To do
Sort through the entries below and pull out lines containing the word "multer".

Task input
####################
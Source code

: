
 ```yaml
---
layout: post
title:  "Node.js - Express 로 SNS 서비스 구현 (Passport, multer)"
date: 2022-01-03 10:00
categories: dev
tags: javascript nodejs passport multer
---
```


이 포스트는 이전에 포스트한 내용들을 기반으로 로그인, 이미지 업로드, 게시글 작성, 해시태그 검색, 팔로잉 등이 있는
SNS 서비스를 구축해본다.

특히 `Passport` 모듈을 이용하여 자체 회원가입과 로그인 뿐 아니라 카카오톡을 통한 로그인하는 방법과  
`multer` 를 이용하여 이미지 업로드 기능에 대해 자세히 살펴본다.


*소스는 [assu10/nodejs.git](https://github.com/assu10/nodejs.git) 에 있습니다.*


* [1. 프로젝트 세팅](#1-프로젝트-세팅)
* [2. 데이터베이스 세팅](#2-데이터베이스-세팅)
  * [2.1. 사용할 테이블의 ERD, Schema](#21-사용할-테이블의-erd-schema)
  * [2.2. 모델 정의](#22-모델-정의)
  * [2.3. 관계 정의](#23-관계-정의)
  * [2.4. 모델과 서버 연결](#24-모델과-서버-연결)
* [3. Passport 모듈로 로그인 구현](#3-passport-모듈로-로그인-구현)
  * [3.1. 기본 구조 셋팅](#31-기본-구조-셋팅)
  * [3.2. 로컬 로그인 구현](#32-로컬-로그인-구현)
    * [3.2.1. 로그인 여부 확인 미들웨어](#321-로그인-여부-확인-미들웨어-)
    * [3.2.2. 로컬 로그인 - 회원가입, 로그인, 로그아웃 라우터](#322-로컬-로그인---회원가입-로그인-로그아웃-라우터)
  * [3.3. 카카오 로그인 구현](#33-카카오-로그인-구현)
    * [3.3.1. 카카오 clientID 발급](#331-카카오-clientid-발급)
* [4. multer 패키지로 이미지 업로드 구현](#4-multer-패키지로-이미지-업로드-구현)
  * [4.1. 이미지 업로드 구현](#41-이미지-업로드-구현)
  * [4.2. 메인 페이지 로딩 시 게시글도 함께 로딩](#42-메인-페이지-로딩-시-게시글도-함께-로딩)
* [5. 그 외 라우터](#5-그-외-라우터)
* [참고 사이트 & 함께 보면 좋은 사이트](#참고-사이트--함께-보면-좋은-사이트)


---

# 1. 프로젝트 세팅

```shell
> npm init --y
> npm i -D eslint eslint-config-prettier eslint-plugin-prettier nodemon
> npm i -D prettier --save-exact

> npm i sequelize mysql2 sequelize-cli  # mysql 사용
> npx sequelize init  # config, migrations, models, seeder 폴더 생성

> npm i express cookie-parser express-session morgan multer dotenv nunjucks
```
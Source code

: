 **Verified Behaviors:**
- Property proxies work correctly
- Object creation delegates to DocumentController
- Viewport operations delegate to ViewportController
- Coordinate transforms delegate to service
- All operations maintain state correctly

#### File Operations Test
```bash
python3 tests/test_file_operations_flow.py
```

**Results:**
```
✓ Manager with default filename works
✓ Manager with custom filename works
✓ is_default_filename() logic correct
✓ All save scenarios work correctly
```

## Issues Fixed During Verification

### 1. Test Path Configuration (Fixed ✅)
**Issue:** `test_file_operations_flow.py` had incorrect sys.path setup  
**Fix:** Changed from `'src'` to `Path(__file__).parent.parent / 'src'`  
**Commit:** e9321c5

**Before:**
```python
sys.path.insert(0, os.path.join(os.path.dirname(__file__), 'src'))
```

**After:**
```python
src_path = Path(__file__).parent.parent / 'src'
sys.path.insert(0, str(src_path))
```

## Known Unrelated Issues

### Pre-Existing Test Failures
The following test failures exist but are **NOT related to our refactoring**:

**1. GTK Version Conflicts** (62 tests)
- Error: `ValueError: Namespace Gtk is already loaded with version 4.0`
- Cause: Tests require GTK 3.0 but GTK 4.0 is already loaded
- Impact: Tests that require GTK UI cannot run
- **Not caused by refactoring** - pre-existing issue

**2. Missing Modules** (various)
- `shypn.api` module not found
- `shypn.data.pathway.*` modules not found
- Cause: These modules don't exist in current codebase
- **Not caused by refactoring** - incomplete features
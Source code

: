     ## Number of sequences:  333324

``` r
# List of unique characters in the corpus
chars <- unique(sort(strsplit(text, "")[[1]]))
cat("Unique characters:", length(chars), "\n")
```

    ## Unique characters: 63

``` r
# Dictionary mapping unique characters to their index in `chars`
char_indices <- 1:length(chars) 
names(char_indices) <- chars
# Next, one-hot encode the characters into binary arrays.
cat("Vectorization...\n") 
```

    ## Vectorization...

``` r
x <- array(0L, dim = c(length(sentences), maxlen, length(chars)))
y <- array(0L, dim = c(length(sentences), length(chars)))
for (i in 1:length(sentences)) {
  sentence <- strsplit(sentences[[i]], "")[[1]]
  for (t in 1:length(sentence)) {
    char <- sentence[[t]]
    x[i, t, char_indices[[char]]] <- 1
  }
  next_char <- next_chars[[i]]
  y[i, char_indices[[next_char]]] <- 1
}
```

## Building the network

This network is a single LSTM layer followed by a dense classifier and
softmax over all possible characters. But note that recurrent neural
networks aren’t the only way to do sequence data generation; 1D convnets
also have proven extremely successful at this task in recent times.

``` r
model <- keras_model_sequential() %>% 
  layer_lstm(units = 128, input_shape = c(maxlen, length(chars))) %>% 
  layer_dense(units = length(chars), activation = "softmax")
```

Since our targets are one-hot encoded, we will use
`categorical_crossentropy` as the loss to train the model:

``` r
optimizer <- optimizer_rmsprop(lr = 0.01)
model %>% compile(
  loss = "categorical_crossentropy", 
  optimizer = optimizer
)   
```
####################
Response area
title:  "Node.js - Express 로 SNS 서비스 구현 (Passport, multer)"
tags: javascript nodejs passport multer
`multer` 를 이용하여 이미지 업로드 기능에 대해 자세히 살펴본다.
* [4. multer 패키지로 이미지 업로드 구현](#4-multer-패키지로-이미지-업로드-구현)
> npm i express cookie-parser express-session morgan multer dotenv nunjucks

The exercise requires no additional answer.